Nash Equilibrium Between Consumer Electronic Devices and DoS Attacker for Distributed IoT-enabled RSE Systems
Gengcan Chen, Donghong Cai, Zahid Khan, Jawad Ahmad, Wadii Boulila
TL;DR
This work addresses DoS vulnerabilities in IoT-enabled remote state estimation by formulating the defender-attacker interaction as a Nash equilibrium problem. It integrates a remote joint estimation model with a Kalman filter at the remote estimator to reduce device workload and data leakage, and develops centralized and distributed Minimax-DQN algorithms to compute NE in open-loop and closed-loop settings, including a belief-state formulation for partial observability. The results demonstrate rapid convergence and robust NE solutions, with centralized and distributed Minimax-DQN achieving stable performance improvements over state-of-the-art baselines and showing practical potential for large-scale, resource-constrained IoT deployments. The approach provides a scalable framework for securing real-time monitoring in distributed IoT-enabled RSE systems against DoS attacks, with implications for predictive maintenance and future IoT security research.
Abstract
In electronic consumer Internet of Things (IoT), consumer electronic devices as edge devices require less computational overhead and the remote state estimation (RSE) of consumer electronic devices is always at risk of denial-of-service (DoS) attacks. Therefore, the adversarial strategy between consumer electronic devices and DoS attackers is critical. This paper focuses on the adversarial strategy between consumer electronic devices and DoS attackers in IoT-enabled RSE Systems. We first propose a remote joint estimation model for distributed measurements to effectively reduce consumer electronic device workload and minimize data leakage risks. The Kalman filter is deployed on the remote estimator, and the DoS attacks with open-loop as well as closed-loop are considered. We further introduce advanced reinforcement learning techniques, including centralized and distributed Minimax-DQN, to address high-dimensional decision-making challenges in both open-loop and closed-loop scenarios. Especially, the Q-network instead of the Q-table is used in the proposed approaches, which effectively solves the challenge of Q-learning. Moreover, the proposed distributed Minimax-DQN reduces the action space to expedite the search for Nash Equilibrium (NE).

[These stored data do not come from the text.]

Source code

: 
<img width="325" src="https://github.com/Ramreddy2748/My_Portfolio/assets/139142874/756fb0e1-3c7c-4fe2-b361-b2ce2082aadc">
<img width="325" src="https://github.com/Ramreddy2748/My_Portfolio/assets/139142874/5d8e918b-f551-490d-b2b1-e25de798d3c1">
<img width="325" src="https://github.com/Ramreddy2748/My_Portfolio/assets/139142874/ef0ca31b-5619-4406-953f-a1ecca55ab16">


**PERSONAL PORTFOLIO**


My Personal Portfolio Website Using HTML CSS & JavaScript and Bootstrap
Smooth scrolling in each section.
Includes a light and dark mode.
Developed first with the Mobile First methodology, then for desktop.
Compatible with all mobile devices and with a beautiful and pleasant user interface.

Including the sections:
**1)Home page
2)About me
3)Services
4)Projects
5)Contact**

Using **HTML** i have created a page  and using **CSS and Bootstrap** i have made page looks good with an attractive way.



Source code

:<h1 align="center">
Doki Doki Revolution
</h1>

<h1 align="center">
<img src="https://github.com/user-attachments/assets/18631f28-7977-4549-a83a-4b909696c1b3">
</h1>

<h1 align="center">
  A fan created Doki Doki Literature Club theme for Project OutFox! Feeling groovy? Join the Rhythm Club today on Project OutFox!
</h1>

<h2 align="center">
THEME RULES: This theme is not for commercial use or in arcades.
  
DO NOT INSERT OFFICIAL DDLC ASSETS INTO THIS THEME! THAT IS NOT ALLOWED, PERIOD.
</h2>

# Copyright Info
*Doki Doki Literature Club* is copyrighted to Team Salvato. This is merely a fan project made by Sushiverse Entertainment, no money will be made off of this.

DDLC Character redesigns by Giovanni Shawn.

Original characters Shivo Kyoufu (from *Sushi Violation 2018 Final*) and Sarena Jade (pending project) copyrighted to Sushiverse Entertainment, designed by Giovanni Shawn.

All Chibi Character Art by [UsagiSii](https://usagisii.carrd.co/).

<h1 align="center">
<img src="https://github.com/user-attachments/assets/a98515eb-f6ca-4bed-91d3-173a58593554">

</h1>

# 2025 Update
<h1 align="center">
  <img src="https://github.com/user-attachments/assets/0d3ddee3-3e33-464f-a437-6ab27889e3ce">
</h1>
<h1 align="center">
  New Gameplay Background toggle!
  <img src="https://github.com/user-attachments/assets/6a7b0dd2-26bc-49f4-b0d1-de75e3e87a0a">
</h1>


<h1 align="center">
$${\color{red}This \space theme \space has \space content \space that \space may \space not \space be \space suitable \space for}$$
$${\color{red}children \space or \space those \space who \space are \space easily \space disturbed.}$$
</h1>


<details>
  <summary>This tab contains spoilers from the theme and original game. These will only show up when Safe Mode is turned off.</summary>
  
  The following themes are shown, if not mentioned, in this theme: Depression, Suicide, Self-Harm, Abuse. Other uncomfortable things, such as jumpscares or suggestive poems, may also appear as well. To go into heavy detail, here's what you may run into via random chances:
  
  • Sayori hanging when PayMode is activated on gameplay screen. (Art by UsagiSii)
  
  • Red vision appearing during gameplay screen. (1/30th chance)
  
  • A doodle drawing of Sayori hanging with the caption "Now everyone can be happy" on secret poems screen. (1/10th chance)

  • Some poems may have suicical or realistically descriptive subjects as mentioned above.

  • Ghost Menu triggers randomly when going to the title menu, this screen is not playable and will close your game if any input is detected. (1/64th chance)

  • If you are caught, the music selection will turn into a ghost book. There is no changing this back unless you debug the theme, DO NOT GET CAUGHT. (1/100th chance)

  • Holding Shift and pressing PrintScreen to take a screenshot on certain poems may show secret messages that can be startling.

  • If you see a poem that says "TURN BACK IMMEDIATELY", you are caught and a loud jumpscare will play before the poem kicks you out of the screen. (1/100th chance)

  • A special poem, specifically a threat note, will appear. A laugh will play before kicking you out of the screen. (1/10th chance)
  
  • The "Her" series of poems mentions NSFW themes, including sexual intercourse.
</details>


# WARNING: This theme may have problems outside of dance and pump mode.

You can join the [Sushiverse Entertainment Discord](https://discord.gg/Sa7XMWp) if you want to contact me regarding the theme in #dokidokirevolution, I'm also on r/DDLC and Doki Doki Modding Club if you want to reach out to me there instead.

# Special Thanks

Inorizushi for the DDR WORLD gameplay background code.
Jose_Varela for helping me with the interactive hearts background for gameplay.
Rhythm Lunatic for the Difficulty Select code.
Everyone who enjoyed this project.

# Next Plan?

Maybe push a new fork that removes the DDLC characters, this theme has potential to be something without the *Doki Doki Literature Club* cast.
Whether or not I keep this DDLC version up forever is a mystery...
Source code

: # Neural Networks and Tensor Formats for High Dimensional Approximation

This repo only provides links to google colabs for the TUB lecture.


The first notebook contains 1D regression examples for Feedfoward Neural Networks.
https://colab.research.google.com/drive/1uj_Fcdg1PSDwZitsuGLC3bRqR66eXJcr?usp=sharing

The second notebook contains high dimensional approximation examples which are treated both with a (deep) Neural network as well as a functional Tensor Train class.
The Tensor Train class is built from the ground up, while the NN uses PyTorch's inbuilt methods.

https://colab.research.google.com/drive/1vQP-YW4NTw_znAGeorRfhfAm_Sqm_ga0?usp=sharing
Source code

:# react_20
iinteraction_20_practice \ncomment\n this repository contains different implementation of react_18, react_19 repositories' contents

The experimental results validate that the proposed model can expeditiously restore the RSE error covariance to a stable state in the presence of DoS attacks, exhibiting notable attack robustness. The proposed centralized and distributed Minimax-DQN effectively resolves the NE in both open and closed-loop case, showcasing remarkable performance in terms of convergence. It reveals that substantial advantages in both efficiency and stability are achieved compared with the state-of-the-art methods.